If hypothetically speaking I bury a land mine in a field-- does it matter if the person who eventually dies because of my actions was born before or after I buried the mine? Is when they were born in relation to my actions relevant at all?
Yes but a mine can kill a real life person who can be injured or die which has a real world negative effect on society. A person having an abortion has no impact on society outside of some lame thought experiment. Have you read this famous essay about the morality of requiring someone to continue a pregnancy?
https://spot.colorado.edu/~heathwoo/Phil160,Fall02/thomson.htm
You’re cherry picking their argument to prove your point btw.
They compared the mother’s current life (and possible other children by proxy) with the value of a potential future person.
Your argument ignores the burden being placed on the mom and her family. Also, you’re conflating the gift of life a mom gives a child with the moral responsibility of not leaving weapons around.
Do you see the difference? You’re turning pregnancy into an obligation or a responsibility. Sound like any talking points you hear on the right?
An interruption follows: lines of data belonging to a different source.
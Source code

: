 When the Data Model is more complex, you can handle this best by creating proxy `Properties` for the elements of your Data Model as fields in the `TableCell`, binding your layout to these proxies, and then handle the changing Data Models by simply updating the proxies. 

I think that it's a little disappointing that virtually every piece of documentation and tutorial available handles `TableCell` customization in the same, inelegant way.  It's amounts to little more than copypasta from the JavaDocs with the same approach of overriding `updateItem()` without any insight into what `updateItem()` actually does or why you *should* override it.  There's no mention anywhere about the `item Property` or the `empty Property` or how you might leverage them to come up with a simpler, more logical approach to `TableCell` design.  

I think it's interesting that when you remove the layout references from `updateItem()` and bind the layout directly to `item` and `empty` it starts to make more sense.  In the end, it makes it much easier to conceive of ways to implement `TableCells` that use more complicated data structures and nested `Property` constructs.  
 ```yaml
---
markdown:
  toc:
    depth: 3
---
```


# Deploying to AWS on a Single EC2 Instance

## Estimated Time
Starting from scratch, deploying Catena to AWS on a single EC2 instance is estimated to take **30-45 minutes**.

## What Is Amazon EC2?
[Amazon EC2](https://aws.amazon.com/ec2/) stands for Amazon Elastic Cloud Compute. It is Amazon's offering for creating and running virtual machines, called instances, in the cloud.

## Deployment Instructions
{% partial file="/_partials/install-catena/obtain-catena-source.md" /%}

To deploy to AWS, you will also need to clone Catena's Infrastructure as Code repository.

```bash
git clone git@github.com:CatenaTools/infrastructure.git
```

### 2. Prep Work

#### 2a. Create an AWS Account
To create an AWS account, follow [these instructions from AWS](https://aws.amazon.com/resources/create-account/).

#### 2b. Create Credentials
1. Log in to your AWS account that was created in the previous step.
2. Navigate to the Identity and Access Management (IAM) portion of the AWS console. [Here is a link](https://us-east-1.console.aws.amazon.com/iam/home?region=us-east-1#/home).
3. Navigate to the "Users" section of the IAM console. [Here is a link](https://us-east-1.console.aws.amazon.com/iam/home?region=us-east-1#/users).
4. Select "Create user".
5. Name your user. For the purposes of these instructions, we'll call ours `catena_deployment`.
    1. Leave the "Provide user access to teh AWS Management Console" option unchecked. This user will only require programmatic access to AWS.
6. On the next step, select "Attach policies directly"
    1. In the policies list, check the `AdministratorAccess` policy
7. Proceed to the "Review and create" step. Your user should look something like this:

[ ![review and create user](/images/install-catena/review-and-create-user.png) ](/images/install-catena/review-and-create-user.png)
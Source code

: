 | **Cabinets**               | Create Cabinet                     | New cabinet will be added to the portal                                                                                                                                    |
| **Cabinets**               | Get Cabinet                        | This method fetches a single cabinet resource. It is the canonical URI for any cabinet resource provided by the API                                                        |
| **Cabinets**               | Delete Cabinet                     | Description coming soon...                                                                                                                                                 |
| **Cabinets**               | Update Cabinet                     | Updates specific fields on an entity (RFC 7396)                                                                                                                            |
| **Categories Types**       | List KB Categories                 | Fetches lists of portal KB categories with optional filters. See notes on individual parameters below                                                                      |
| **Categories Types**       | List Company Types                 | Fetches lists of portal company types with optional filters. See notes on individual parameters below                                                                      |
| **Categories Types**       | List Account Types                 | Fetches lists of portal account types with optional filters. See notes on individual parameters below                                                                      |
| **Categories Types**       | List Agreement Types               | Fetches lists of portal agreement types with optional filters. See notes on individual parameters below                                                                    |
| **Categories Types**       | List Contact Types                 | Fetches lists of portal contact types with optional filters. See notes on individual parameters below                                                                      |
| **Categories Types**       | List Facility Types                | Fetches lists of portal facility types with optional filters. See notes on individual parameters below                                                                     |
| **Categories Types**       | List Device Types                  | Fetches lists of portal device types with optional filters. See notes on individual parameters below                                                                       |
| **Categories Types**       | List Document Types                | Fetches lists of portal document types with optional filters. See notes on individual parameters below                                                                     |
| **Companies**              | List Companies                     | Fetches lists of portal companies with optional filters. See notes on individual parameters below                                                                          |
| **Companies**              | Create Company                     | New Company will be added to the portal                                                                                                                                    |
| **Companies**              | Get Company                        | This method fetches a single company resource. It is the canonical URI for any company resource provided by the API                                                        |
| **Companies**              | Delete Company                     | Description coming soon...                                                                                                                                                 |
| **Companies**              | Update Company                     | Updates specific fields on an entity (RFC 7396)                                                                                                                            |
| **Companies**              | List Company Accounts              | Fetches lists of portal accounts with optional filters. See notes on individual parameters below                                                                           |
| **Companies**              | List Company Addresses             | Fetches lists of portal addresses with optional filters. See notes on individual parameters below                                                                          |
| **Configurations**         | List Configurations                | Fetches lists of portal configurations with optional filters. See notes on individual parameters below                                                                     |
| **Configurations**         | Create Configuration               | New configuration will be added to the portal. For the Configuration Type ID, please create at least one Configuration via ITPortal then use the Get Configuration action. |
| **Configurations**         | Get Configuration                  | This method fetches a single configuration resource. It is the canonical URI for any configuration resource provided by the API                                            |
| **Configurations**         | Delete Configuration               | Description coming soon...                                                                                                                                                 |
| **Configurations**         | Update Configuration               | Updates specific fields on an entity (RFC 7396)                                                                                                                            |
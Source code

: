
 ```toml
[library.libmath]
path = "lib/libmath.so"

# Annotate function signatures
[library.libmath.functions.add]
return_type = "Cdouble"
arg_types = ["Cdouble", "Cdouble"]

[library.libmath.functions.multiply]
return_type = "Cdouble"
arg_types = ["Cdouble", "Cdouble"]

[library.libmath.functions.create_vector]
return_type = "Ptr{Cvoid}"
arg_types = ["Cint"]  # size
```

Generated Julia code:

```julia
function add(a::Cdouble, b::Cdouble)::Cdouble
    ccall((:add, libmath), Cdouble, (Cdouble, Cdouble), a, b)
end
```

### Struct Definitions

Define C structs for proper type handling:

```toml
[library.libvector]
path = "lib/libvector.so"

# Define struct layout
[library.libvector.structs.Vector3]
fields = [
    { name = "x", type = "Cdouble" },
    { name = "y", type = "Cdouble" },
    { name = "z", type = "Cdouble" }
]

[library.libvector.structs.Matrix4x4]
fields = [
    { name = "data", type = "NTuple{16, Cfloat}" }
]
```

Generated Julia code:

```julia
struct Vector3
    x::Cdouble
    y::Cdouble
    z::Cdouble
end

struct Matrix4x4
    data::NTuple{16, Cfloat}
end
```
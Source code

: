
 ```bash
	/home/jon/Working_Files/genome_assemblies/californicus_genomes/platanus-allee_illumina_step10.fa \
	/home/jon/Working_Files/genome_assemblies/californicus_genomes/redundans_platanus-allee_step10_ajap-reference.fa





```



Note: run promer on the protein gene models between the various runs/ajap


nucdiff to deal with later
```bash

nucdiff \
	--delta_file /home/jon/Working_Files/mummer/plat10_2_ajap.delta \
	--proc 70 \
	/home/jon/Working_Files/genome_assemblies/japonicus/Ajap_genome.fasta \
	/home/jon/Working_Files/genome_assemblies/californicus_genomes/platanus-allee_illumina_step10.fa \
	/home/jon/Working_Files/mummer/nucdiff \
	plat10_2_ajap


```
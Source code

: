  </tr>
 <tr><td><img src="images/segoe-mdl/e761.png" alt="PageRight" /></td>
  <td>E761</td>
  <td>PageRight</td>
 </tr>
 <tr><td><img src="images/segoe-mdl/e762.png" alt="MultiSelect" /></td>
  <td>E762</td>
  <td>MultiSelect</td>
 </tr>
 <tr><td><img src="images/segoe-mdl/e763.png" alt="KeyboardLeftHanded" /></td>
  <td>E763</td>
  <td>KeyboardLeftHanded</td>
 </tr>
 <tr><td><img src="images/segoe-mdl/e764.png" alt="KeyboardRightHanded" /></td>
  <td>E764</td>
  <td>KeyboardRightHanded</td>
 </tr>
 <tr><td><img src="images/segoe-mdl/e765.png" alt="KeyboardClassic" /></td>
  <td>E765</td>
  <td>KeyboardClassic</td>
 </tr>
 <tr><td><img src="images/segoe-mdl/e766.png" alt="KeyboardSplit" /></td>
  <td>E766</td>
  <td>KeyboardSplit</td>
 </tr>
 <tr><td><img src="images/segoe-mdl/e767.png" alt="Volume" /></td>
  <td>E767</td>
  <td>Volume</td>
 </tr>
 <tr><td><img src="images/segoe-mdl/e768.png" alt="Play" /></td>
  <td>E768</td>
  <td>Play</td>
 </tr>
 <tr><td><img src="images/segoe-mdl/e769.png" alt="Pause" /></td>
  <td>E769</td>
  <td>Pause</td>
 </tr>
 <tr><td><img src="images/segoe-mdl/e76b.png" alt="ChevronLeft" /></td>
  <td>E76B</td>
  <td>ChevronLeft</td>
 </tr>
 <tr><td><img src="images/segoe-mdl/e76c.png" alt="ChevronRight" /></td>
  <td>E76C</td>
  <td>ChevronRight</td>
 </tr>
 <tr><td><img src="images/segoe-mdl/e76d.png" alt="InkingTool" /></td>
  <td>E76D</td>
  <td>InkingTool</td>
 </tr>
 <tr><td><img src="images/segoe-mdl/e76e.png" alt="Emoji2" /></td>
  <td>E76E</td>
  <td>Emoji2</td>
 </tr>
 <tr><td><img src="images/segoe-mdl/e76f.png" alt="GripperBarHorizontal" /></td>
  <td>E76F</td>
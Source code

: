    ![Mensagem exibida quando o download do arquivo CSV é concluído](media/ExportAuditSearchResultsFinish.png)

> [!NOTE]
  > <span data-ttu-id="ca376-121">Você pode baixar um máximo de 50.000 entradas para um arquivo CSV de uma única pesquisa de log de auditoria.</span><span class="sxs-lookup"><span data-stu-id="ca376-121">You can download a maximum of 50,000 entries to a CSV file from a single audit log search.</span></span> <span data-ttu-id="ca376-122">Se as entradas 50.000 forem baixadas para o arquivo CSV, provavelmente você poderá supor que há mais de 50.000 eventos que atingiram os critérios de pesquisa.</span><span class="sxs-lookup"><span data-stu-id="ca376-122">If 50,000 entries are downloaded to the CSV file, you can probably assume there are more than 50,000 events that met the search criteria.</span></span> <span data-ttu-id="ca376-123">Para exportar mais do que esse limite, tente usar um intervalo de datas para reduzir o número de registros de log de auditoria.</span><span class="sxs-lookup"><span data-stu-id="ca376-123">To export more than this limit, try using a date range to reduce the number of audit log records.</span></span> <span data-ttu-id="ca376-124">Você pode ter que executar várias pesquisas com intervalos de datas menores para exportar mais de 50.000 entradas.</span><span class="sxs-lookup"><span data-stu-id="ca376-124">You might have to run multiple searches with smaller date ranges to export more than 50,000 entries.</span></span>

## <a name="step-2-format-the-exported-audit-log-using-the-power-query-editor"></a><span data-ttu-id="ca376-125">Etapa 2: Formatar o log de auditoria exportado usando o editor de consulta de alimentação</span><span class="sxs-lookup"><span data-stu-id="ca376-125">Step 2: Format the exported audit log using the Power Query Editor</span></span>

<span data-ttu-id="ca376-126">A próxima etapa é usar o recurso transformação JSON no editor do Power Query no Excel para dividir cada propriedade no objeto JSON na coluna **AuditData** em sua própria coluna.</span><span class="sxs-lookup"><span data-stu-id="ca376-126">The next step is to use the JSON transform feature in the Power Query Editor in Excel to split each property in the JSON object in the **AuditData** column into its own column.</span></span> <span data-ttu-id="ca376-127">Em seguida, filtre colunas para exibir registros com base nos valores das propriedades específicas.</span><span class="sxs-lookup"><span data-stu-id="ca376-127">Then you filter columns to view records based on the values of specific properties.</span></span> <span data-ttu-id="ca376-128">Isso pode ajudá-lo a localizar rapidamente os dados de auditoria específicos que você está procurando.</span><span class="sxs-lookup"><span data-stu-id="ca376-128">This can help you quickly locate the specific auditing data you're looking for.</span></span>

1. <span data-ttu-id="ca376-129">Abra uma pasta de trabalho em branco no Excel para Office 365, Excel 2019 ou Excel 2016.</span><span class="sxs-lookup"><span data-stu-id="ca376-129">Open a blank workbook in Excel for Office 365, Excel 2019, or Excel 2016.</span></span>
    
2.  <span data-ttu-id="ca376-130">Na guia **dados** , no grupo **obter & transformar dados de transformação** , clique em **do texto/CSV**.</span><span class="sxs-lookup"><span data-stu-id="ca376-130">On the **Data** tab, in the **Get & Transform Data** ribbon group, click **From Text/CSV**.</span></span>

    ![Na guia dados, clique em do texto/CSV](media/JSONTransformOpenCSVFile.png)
I am not arguing against choice at all; I’m arguing that “it’s just a clump of cells” is not a rational argument for whether or not it deserves protection under the law.
We don’t retroactively go and punish soldiers for setting mines, nor their commanders. So, no, it doesn’t matter
I don’t know if land mines are part of it, but there are munitions that are considered a war crime to be used because the are likely to harm someone in some unspecified future.